> _Requirement_
Identify all lines of the data containing the string "tokens" and copy them.

Listed entries Block Start

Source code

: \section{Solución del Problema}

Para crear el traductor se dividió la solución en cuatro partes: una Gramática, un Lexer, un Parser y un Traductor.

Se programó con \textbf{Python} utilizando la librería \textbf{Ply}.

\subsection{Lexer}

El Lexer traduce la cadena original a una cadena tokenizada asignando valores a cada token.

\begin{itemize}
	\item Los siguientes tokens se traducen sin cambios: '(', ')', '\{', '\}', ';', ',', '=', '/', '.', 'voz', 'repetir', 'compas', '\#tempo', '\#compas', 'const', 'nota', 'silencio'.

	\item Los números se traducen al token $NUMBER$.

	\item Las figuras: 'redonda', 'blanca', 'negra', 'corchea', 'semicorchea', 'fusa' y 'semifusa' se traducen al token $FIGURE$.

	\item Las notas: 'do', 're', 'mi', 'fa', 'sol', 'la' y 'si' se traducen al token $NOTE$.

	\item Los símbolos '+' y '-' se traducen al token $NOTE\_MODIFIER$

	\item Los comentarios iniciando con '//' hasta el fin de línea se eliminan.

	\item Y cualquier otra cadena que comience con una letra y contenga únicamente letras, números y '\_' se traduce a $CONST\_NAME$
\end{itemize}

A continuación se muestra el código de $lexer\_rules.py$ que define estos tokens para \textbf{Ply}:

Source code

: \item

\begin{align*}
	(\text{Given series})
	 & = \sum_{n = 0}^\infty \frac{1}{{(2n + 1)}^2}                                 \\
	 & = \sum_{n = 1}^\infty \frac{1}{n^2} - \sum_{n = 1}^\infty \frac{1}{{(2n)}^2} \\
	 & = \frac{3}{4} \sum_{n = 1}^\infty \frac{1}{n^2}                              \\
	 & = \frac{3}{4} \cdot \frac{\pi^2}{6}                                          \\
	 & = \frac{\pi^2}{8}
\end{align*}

Listed entries Block End

> _Response below_
	\item Los siguientes tokens se traducen sin cambios: '(', ')', '\{', '\}', ';', ',', '=', '/', '.', 'voz', 'repetir', 'compas', '\#tempo', '\#compas', 'const', 'nota', 'silencio'.
A continuación se muestra el código de $lexer\_rules.py$ que define estos tokens para \textbf{Ply}:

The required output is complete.